Mattarella dà più tempo ma avrà l’ultima parola su Ue, alleanze e squadra
Già prima di mezzogiorno, senza attendere il gong delle ore 17, Di Maio e Salvini hanno fatto sapere al Colle che tutto procede, il macigno Berlusconi è stato rimosso e pure l’altro ostacolo (chi farà il premier) verrà presto superato. Alla luce dei passi avanti, hanno domandato altri tre giorni di tempo per concludere le trattative. Domenica faranno sapere se l’accordo Cinque Stelle-Lega è andato a buon fine e Mattarella, ancora una volta, ha detto: «Va bene, aspettiamo».
Per evitare tensioni, basterà seguire la normale prassi degli ultimi 70 anni. Che prevede i passaggi seguenti: lunedì, al massimo martedì, Mattarella consulterà le delegazioni della futura maggioranza. Dunque non Forza Italia, che fa riservatamente sapere di sentirsi all’opposizione (si asterrà inizialmente per cortesia solo se il premier sarà Salvini, altrimenti direttamente voto contrario sulla fiducia). Alla luce di quanto Cinque Stelle e Lega vorranno comunicargli, il Presidente conferirà un incarico «con riserva», cioè con l’impegno di venirgli a riferire entro tot giorni. L’incaricata (o incaricato) terrà le sue consultazioni, e tornerà da Mattarella con una lista di ministri su cui decideranno insieme. Esiste infatti un articolo della Costituzione, il 92, che al secondo comma recita: «Il Presidente della Repubblica nomina il presidente del Consiglio e, su proposta di questo, i ministri». Uno propone e l’altro, se è d’accordo, accetta. In caso contrario, nessuno lo può obbligare. Così si regolò Scalfaro nel ’94, quando Berlusconi voleva mettere Previti alla Giustizia.

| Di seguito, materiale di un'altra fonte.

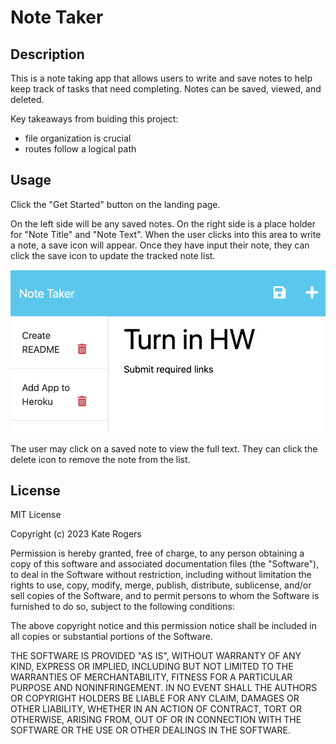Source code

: # Note Taker

## Description

This is a note taking app that allows users to write and save notes to help keep track of tasks that need completing. Notes can be saved, viewed, and deleted.

Key takeaways from buiding this project:
- file organization is crucial
- routes follow a logical path

## Usage

Click the "Get Started" button on the landing page.

On the left side will be any saved notes. On the right side is a place holder for "Note Title" and "Note Text". When the user clicks into this area to write a note, a save icon will appear. Once they have input their note, they can click the save icon to update the tracked note list. 

![Screenshot of Note Taker App](public/assets/noteTakerSS.png)

The user may click on a saved note to view the full text. They can click the delete icon to remove the note from the list.


## License

MIT License

Copyright (c) 2023 Kate Rogers

Permission is hereby granted, free of charge, to any person obtaining a copy
of this software and associated documentation files (the "Software"), to deal
in the Software without restriction, including without limitation the rights
to use, copy, modify, merge, publish, distribute, sublicense, and/or sell
copies of the Software, and to permit persons to whom the Software is
furnished to do so, subject to the following conditions:

The above copyright notice and this permission notice shall be included in all
copies or substantial portions of the Software.

THE SOFTWARE IS PROVIDED "AS IS", WITHOUT WARRANTY OF ANY KIND, EXPRESS OR
IMPLIED, INCLUDING BUT NOT LIMITED TO THE WARRANTIES OF MERCHANTABILITY,
FITNESS FOR A PARTICULAR PURPOSE AND NONINFRINGEMENT. IN NO EVENT SHALL THE
AUTHORS OR COPYRIGHT HOLDERS BE LIABLE FOR ANY CLAIM, DAMAGES OR OTHER
LIABILITY, WHETHER IN AN ACTION OF CONTRACT, TORT OR OTHERWISE, ARISING FROM,
OUT OF OR IN CONNECTION WITH THE SOFTWARE OR THE USE OR OTHER DEALINGS IN THE
SOFTWARE.
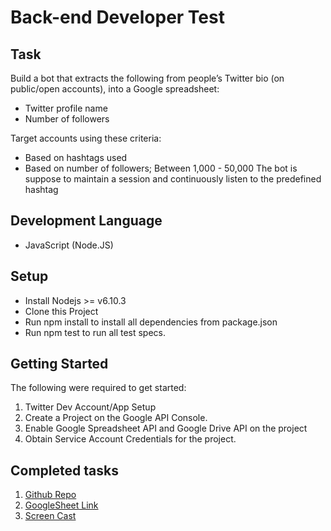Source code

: # Back-end Developer Test

## Task
Build a bot that extracts the following from people’s Twitter bio (on public/open accounts), into a Google spreadsheet:

* Twitter profile name
* Number of followers

Target accounts using these criteria:
* Based on hashtags used
* Based on number of followers; Between 1,000 - 50,000
The bot is suppose to maintain a session and continuously listen to the predefined hashtag

## Development Language
* JavaScript (Node.JS)

## Setup
* Install Nodejs >= v6.10.3
* Clone this Project
* Run npm install to install all dependencies from package.json
* Run npm test to run all test specs.

## Getting Started
The following were required to get started:
1. Twitter Dev Account/App Setup
2. Create a Project on the Google API Console.
3. Enable Google Spreadsheet API and Google Drive API on the project
4. Obtain Service Account Credentials for the project.

## Completed tasks
1. [Github Repo](https://github.com/olawolemoses/backend-test-I)
2. [GoogleSheet Link](https://bit.ly/2p35tZW)
3. [Screen Cast](https://bit.ly/2Oev2Cn)
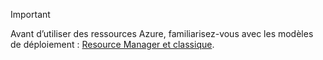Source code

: > [!IMPORTANT]
> Avant d’utiliser des ressources Azure, familiarisez-vous avec les modèles de déploiement : [Resource Manager et classique](../articles/azure-resource-manager/resource-manager-deployment-model.md).


<!--HONumber=Feb17_HO2-->



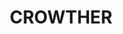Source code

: ---
lastmod: '2025-04-06T06:05:20+00:00'
latitude: -34.176731
layout: suburb
longitude: 148.523704
postcode: '2803'
state: NSW
title: CROWTHER
url: /nsw/crowther/
---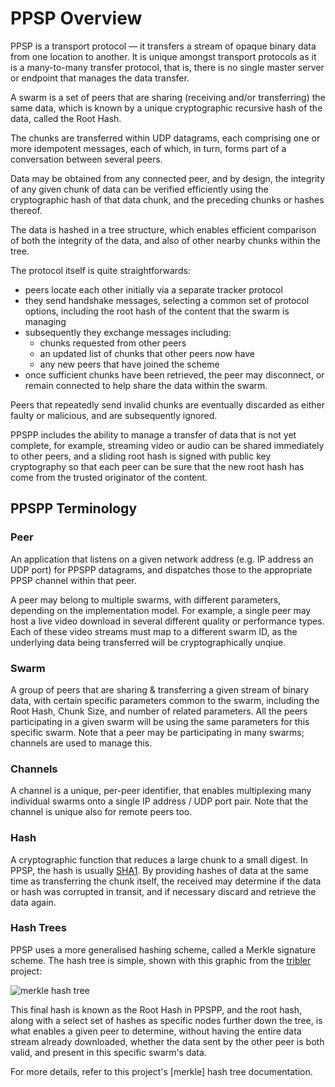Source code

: # PPSP Overview

PPSP is a transport protocol — it transfers a stream of opaque binary data from one location to another. It is unique amongst transport protocols as it is a many-to-many transfer protocol, that is, there is no single master server or endpoint that manages the data transfer.

A swarm is a set of peers that are sharing (receiving and/or transferring) the same data, which is known by a unique cryptographic recursive hash of the data, called the Root Hash.

The chunks are transferred within UDP datagrams, each comprising one or more
idempotent messages, each of which, in turn, forms part of a conversation
between several peers.

Data may be obtained from any connected peer, and by design, the integrity of any given chunk of data can be verified efficiently using the cryptographic hash of that data chunk, and the preceding chunks or hashes thereof.

The data is hashed in a tree structure, which enables efficient comparison of both the integrity of the data, and also of other nearby chunks within the tree.

The protocol itself is quite straightforwards:

- peers locate each other initially via a separate tracker protocol
- they send handshake messages, selecting a common set of protocol options, including the  root hash of the content that the swarm is managing
- subsequently they exchange messages including:
    - chunks requested from other peers
    - an updated list of chunks that other peers now have
    - any new peers that have joined the scheme
- once sufficient chunks have been retrieved, the peer may disconnect, or remain connected to help share the data within the swarm.

Peers that repeatedly send invalid chunks are eventually discarded as either
faulty or malicious, and are subsequently ignored.

PPSPP includes the ability to manage a transfer of data that is not yet complete, for example, streaming video or audio can be shared immediately to other peers, and a sliding root hash is signed with public key cryptography so that each peer can be sure that the new root hash has come from the trusted originator of the content.

## PPSPP Terminology


### Peer

An application that listens on a given network address (e.g. IP address an UDP port) for PPSPP datagrams, and dispatches those to the appropriate PPSP channel within that peer.

A peer may belong to multiple swarms, with different parameters, depending on the implementation model. For example, a single peer may host a live video download in several different quality or performance types. Each of these video streams must map to a different swarm ID, as the underlying data being transferred will be cryptographically unqiue.

### Swarm

A group of peers that are sharing & transferring a given stream of binary data, with certain specific parameters common to the swarm, including the Root Hash, Chunk Size, and number of related parameters. All the peers participating in a given swarm will be using the same parameters for this specific swarm. Note that a peer may be participating in many swarms; channels are used to manage this.

### Channels

A channel is a unique, per-peer identifier, that enables multiplexing many individual swarms onto a single IP address / UDP port pair. Note that the channel is unique also for remote peers too.

### Hash

A cryptographic function that reduces a large chunk to a small digest. In PPSP, the hash is usually [SHA1]. By providing hashes of data at the same time as transferring the chunk itself, the received may determine if the data or hash was corrupted in transit, and if necessary discard and retrieve the data again.

### Hash Trees

PPSP uses a more generalised hashing scheme, called a Merkle signature scheme. The hash tree is simple, shown with this graphic from the [tribler] project:

![merkle hash tree](https://github.com/skunkwerks/swirl/wiki/images/merkletree-v4.png)

This final hash is known as the Root Hash in PPSPP, and the root hash, along with a select set of hashes as specific nodes further down the tree, is what enables a given peer to determine, without having the entire data stream already downloaded, whether the data sent by the other peer is both valid, and present in this specific swarm's data.

For more details, refer to this project's [merkle] hash tree documentation.

[SHA1]: http://tools.ietf.org/html/rfc3174
[tribler]: http://www.tribler.org/
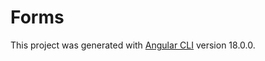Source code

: # Forms

This project was generated with [Angular CLI](https://github.com/angular/angular-cli) version 18.0.0.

Ulteriori articoli da tenere a mente sono l’81 (che fissa l’obbligo del bilancio pubblico in pari) ma soprattutto l’11 e il 117 comma uno. Stabiliscono che i patti internazionali vanno rispettati, e se nel programma grillo-leghista fosse promesso cambio di alleanze, basta Trump e avanti Putin, in quel caso il Presidente (segnala Stefano Ceccanti, costituzionalista e deputato Pd) avrebbe un preciso dovere di obiettare. Forse per questo il discorso di ieri a Firenze, in cui Mattarella ha condannato senza mezzi termini i «sovranismi» in quanto ingannevoli, e i loro obiettivi perché inattuabili, è stato inteso dai negoziatori giallo-verdi come un colpo di avvertimento o, con più garbo, come un invito a restare nel solco della nostra politica estera e di difesa.
Sempre Scalfaro, e sempre nel maggio ’94, scrisse addirittura una lettera al quasi premier Berlusconi in cui piantava alcuni paletti tra cui il seguente: «Coloro ai quali Ella riterrà di affidare responsabilità attinenti alla Politica estera dovranno assicurare piena fedeltà alle alleanze, alla politica di unità europea, alla politica di pace». Non risulta che oggi sul Colle abbiano in mente missive del genere, e in fondo l’iniziativa di Scalfaro era sembrata già ai suoi tempi un po’ irrituale. Sono sufficienti le parole di Mattarella quando condanna «una narrativa sovranista pronta a proporre soluzioni tanto seducenti quanto inattuabili, certa comunque di poterne addossare l’impraticabilità all’Unione». Non è un siluro al governo che potrebbe nascere, oltretutto il discorso era stato preparato giorni fa. Ma per chi naviga resta comunque un avviso prezioso.